— Directions for this task —
Except for images, print the whole listing verbatim.

— Data records —
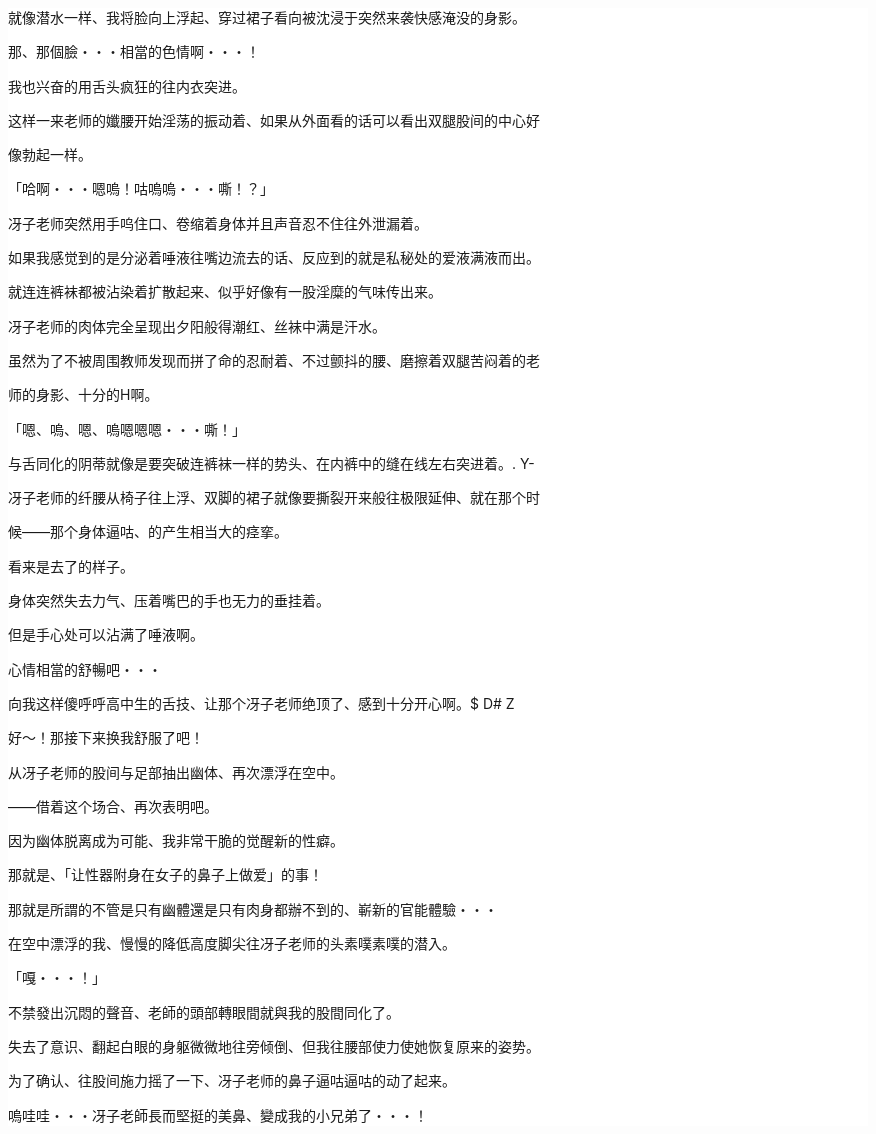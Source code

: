 就像潜水一样、我将脸向上浮起、穿过裙子看向被沈浸于突然来袭快感淹没的身影。

那、那個臉・・・相當的色情啊・・・！

我也兴奋的用舌头疯狂的往内衣突进。

这样一来老师的孅腰开始淫荡的振动着、如果从外面看的话可以看出双腿股间的中心好

像勃起一样。

「哈啊・・・嗯嗚！咕嗚嗚・・・嘶！？」

冴子老师突然用手呜住口、卷缩着身体并且声音忍不住往外泄漏着。

如果我感觉到的是分泌着唾液往嘴边流去的话、反应到的就是私秘处的爱液满液而出。

就连连裤袜都被沾染着扩散起来、似乎好像有一股淫糜的气味传出来。

冴子老师的肉体完全呈现出夕阳般得潮红、丝袜中满是汗水。

虽然为了不被周围教师发现而拼了命的忍耐着、不过颤抖的腰、磨擦着双腿苦闷着的老

师的身影、十分的H啊。

「嗯、嗚、嗯、嗚嗯嗯嗯・・・嘶！」

与舌同化的阴蒂就像是要突破连裤袜一样的势头、在内裤中的缝在线左右突进着。. Y-

冴子老师的纤腰从椅子往上浮、双脚的裙子就像要撕裂开来般往极限延伸、就在那个时

候――那个身体逼咕、的产生相当大的痉挛。

看来是去了的样子。

身体突然失去力气、压着嘴巴的手也无力的垂挂着。

但是手心处可以沾满了唾液啊。

心情相當的舒暢吧・・・

向我这样傻呼呼高中生的舌技、让那个冴子老师绝顶了、感到十分开心啊。$ D# Z

好～！那接下来换我舒服了吧！

从冴子老师的股间与足部抽出幽体、再次漂浮在空中。

――借着这个场合、再次表明吧。

因为幽体脱离成为可能、我非常干脆的觉醒新的性癖。

那就是、「让性器附身在女子的鼻子上做爱」的事！

那就是所謂的不管是只有幽體還是只有肉身都辦不到的、嶄新的官能體驗・・・

在空中漂浮的我、慢慢的降低高度脚尖往冴子老师的头素噗素噗的潜入。

「嘎・・・！」

不禁發出沉悶的聲音、老師的頭部轉眼間就與我的股間同化了。

失去了意识、翻起白眼的身躯微微地往旁倾倒、但我往腰部使力使她恢复原来的姿势。

为了确认、往股间施力摇了一下、冴子老师的鼻子逼咕逼咕的动了起来。

嗚哇哇・・・冴子老師長而堅挺的美鼻、變成我的小兄弟了・・・！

— The answer —
Source code

: 就像潜水一样、我将脸向上浮起、穿过裙子看向被沈浸于突然来袭快感淹没的身影。

那、那個臉・・・相當的色情啊・・・！

我也兴奋的用舌头疯狂的往内衣突进。

这样一来老师的孅腰开始淫荡的振动着、如果从外面看的话可以看出双腿股间的中心好

像勃起一样。

「哈啊・・・嗯嗚！咕嗚嗚・・・嘶！？」

冴子老师突然用手呜住口、卷缩着身体并且声音忍不住往外泄漏着。

如果我感觉到的是分泌着唾液往嘴边流去的话、反应到的就是私秘处的爱液满液而出。

就连连裤袜都被沾染着扩散起来、似乎好像有一股淫糜的气味传出来。

冴子老师的肉体完全呈现出夕阳般得潮红、丝袜中满是汗水。

虽然为了不被周围教师发现而拼了命的忍耐着、不过颤抖的腰、磨擦着双腿苦闷着的老

师的身影、十分的H啊。

「嗯、嗚、嗯、嗚嗯嗯嗯・・・嘶！」

与舌同化的阴蒂就像是要突破连裤袜一样的势头、在内裤中的缝在线左右突进着。. Y-

冴子老师的纤腰从椅子往上浮、双脚的裙子就像要撕裂开来般往极限延伸、就在那个时

候――那个身体逼咕、的产生相当大的痉挛。

看来是去了的样子。

身体突然失去力气、压着嘴巴的手也无力的垂挂着。

但是手心处可以沾满了唾液啊。

心情相當的舒暢吧・・・

向我这样傻呼呼高中生的舌技、让那个冴子老师绝顶了、感到十分开心啊。$ D# Z

好～！那接下来换我舒服了吧！

从冴子老师的股间与足部抽出幽体、再次漂浮在空中。

――借着这个场合、再次表明吧。

因为幽体脱离成为可能、我非常干脆的觉醒新的性癖。

那就是、「让性器附身在女子的鼻子上做爱」的事！

那就是所謂的不管是只有幽體還是只有肉身都辦不到的、嶄新的官能體驗・・・

在空中漂浮的我、慢慢的降低高度脚尖往冴子老师的头素噗素噗的潜入。

「嘎・・・！」

不禁發出沉悶的聲音、老師的頭部轉眼間就與我的股間同化了。

失去了意识、翻起白眼的身躯微微地往旁倾倒、但我往腰部使力使她恢复原来的姿势。

为了确认、往股间施力摇了一下、冴子老师的鼻子逼咕逼咕的动了起来。

嗚哇哇・・・冴子老師長而堅挺的美鼻、變成我的小兄弟了・・・！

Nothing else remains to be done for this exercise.